2. The sub-cooled condenser of claim 1, wherein said refrigerant
diverter assembly comprises a perimeter diverter wall having an
exterior surface and an opposite interior surface, a refrigerant
port in hydraulic communication with said exterior and interior
surfaces, and annular sealing means disposed on either side of said
refrigerant port on said exterior surface, and wherein said first
fluid port is in hydraulic communication with said refrigerant
port.
3. The sub-cooled condenser of claim 2, wherein said receiver tank
comprises an elongated receiver housing extending along a receiver
axis adjacent to said second header, an open end, an end cap
sealing said open end, and an interior surface defining a receiver
cavity; wherein said refrigerant diverter assembly is configured to
be insertable into said receiver cavity through said open end of
said receiver housing with said annular sealing means abutting said
interior surface of said receiver housing.

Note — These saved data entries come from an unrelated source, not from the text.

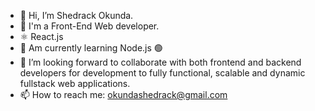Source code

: - 👋 Hi, I’m Shedrack Okunda.
- 👀 I'm a Front-End Web developer.
- ⚛️ React.js
- 🚀 Am currently learning Node.js 🟢
- 💞️ I’m looking forward to collaborate with both frontend and backend developers for development to fully functional, scalable and dynamic fullstack web applications.
- 📫 How to reach me: okundashedrack@gmail.com

<!---
sheddyKE/sheddyKE is a ✨ special ✨ repository because its `README.md` (this file) appears on your GitHub profile.
You can click the Preview link to take a look at your changes.
--->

4. The sub-cooled condenser of claim 3, wherein said refrigerant
diverter assembly is positioned in said receiver cavity such that
said exterior surface of said perimeter diverter wall is oriented
toward and spaced from said interior surface of said receiver
housing, thereby defining an annular refrigerant passageway between
said surfaces and said annular sealing means.
5. The sub-cooled condenser of claim 4, wherein said refrigerant
port of said refrigerant diverter assembly is in hydraulic
communication with said first fluid port, such that the refrigerant
flows from condenser portion through said first fluid port of said
receiver tank into said annular refrigerant passageway and then
exits through said refrigerant port of said refrigerant diverter
assembly.
6. The sub-cooled condenser of claim 5, wherein said interior
surface of said perimeter diverter wall defines an axial
refrigerant passageway through said refrigerant diverter
assembly.
7. The sub-cooled condenser of claim 6, wherein said refrigerant
diverter assembly further comprises a refrigerant conduit having an
inlet end in direct hydraulic communication with said annular
refrigerant passageway through said refrigerant port.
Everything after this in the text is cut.